To do: Go over the data below and say how many lines hold the word "theoremstyle". Only the number is needed.

Collected data
━━━━━━━━━━━━━━━━━━━━

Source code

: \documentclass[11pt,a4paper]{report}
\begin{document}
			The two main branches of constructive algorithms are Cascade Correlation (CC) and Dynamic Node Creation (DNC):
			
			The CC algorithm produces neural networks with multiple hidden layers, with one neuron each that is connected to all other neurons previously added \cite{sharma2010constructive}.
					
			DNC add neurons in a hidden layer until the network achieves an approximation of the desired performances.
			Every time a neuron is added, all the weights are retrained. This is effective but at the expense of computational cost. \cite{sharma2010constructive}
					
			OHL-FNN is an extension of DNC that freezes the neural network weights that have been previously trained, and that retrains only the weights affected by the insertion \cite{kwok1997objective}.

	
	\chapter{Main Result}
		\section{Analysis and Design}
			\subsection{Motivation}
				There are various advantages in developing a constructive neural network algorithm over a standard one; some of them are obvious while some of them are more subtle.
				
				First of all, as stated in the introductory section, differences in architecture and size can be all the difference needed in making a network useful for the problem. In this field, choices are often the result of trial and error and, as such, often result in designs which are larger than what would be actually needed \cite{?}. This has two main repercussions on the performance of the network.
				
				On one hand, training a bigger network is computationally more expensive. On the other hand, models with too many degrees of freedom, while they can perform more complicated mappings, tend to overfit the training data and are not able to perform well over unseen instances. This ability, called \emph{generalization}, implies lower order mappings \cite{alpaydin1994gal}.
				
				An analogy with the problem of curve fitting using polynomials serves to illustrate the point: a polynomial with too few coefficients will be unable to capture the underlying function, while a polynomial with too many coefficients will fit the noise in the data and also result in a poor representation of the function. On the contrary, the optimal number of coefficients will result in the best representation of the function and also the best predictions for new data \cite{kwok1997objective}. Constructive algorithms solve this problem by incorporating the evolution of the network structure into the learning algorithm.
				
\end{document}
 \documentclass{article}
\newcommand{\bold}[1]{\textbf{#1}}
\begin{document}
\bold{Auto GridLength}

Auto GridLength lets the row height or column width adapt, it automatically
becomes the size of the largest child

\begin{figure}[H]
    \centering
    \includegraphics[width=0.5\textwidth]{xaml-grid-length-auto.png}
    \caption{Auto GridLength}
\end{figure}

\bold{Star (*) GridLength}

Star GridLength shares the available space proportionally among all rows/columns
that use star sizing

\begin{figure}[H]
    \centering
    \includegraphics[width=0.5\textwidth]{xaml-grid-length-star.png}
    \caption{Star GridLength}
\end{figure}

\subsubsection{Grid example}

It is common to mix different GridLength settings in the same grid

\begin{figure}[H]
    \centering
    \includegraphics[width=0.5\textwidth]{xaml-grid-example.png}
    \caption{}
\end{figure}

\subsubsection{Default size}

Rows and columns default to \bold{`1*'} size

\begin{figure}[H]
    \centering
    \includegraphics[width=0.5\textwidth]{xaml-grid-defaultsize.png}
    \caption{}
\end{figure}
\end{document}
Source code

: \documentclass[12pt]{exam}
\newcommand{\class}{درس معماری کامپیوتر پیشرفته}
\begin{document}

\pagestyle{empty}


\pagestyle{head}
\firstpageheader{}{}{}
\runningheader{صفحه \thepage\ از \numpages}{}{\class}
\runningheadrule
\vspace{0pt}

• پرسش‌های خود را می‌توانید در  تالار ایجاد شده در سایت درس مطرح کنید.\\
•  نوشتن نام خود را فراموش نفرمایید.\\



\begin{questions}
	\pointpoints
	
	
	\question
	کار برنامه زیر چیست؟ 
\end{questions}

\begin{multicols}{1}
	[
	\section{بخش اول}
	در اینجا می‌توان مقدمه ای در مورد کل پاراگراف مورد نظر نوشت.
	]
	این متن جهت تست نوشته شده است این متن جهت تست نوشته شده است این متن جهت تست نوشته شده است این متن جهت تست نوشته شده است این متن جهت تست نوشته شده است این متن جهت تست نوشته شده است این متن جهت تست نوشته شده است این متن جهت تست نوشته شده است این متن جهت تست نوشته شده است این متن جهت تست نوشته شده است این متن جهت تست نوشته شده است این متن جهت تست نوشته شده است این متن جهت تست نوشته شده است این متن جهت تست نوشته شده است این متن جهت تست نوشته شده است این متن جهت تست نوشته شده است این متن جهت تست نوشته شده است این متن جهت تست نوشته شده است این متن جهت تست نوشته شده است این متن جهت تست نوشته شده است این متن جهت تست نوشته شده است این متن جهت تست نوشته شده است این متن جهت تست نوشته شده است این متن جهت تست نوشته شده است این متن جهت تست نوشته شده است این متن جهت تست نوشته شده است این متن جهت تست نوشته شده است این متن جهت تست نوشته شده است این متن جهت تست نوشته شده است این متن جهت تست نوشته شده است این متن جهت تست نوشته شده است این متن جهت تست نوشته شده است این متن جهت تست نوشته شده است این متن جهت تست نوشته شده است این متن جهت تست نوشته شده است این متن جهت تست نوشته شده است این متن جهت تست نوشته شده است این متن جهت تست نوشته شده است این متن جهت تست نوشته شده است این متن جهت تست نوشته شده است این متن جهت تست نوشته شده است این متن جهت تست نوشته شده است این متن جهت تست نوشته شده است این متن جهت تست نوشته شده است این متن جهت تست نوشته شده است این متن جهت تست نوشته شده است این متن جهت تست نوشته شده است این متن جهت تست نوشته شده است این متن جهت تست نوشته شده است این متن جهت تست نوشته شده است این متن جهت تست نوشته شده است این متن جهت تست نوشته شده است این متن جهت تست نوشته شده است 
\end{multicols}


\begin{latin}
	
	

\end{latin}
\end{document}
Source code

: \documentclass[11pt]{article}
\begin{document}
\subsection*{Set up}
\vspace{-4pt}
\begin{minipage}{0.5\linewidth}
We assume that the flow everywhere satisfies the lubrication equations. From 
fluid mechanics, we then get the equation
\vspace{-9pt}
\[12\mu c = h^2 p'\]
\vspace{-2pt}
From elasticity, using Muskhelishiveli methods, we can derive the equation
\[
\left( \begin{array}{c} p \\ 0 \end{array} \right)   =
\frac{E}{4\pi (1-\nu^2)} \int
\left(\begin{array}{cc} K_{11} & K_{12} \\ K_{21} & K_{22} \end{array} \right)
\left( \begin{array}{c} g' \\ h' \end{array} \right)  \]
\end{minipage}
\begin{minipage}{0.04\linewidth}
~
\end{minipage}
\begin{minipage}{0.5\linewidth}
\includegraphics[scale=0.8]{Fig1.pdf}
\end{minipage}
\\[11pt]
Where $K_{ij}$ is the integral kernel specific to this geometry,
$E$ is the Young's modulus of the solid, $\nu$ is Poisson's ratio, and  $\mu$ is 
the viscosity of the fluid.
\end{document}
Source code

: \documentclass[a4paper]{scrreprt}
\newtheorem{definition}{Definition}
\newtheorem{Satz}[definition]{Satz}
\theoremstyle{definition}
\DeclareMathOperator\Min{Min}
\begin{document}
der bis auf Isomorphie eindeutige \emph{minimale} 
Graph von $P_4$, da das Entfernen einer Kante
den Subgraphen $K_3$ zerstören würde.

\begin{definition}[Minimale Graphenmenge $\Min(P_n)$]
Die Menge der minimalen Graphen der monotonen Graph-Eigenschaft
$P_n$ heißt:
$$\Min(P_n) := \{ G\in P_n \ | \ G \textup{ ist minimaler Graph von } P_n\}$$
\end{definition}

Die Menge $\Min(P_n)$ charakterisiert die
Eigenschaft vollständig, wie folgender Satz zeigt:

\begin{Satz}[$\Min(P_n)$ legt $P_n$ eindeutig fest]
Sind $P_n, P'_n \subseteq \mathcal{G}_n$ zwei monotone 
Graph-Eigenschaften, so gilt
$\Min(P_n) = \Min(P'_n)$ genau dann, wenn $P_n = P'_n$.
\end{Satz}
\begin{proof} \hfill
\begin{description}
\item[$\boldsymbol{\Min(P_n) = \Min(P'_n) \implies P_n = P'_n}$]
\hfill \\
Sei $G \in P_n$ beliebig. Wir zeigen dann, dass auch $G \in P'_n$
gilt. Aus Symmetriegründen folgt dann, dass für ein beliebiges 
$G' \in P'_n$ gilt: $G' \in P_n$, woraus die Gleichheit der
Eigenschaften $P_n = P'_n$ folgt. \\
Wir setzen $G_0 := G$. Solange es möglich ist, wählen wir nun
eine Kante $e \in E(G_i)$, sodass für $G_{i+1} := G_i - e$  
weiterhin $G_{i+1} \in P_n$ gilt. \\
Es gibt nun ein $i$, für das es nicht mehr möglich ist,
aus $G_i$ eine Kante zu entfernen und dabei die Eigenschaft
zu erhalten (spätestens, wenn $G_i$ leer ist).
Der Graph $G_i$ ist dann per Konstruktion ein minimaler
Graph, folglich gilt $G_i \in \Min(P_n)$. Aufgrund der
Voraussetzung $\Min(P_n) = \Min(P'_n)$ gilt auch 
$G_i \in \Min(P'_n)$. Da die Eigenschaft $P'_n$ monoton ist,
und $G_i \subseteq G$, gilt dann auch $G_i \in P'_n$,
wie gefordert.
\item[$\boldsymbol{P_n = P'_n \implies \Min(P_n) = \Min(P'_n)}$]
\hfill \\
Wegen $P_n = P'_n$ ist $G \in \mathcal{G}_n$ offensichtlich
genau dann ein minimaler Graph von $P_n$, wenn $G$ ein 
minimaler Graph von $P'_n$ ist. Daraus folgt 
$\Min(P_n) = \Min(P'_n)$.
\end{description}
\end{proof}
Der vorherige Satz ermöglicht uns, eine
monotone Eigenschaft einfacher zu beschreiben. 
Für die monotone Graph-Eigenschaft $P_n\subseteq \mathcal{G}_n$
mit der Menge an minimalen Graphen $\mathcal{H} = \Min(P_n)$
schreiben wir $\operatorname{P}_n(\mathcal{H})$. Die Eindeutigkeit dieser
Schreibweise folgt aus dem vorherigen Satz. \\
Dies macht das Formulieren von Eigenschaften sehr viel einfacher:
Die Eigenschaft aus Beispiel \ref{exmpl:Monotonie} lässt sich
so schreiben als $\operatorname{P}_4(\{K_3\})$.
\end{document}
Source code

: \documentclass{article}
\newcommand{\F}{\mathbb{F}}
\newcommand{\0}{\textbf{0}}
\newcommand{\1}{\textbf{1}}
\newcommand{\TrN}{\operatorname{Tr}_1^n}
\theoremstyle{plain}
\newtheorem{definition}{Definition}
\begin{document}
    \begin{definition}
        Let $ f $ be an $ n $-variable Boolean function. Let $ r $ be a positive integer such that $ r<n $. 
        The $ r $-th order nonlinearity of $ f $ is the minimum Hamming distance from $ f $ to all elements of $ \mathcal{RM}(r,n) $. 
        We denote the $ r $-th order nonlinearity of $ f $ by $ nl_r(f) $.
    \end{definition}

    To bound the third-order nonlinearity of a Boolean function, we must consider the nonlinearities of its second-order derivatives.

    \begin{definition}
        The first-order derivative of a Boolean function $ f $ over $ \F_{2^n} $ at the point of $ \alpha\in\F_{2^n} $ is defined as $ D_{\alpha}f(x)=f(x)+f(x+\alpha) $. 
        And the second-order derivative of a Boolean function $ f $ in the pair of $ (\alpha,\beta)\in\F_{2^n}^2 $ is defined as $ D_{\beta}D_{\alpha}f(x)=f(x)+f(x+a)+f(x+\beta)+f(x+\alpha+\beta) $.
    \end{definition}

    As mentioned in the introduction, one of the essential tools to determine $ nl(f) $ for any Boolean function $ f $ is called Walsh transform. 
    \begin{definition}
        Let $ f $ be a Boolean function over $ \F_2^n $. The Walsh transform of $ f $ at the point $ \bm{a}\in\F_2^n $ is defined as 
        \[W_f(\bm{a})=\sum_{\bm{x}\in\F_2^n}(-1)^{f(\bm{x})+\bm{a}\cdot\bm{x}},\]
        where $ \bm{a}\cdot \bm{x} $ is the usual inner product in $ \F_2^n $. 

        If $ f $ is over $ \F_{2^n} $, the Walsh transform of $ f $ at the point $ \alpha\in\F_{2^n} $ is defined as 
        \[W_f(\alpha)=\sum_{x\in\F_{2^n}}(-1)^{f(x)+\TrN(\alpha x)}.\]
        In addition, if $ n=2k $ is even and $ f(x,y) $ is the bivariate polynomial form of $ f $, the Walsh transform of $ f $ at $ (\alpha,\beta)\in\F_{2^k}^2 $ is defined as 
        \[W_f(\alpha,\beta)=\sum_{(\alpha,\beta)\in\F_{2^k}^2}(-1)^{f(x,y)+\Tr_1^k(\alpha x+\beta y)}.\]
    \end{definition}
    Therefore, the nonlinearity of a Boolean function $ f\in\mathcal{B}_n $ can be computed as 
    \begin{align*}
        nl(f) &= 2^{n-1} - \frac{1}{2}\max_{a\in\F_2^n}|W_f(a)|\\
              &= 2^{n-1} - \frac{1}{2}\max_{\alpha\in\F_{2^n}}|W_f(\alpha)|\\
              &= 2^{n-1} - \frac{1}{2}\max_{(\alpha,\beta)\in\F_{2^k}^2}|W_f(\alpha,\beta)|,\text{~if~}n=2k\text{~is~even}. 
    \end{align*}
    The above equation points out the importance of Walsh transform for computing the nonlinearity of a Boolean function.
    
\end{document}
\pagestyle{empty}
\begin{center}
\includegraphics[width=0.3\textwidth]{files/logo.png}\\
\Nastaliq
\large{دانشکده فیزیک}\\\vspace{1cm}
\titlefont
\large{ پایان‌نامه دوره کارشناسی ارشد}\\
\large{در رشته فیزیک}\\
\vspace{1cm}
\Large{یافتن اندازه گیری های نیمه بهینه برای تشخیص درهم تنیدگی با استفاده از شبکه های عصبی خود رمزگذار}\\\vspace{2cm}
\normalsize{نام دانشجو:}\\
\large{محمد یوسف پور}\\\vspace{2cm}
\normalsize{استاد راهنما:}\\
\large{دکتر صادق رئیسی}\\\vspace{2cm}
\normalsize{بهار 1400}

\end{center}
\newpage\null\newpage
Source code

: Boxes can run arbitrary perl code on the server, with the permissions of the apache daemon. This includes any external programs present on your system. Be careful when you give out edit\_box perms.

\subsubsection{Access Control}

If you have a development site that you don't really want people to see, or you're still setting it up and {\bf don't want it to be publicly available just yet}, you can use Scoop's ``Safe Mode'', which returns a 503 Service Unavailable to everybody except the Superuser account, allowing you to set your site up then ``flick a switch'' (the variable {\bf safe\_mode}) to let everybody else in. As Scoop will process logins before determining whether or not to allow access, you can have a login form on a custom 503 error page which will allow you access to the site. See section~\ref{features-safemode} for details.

━━━━━━━━━━━━━━━━━━━━

Final answer: 2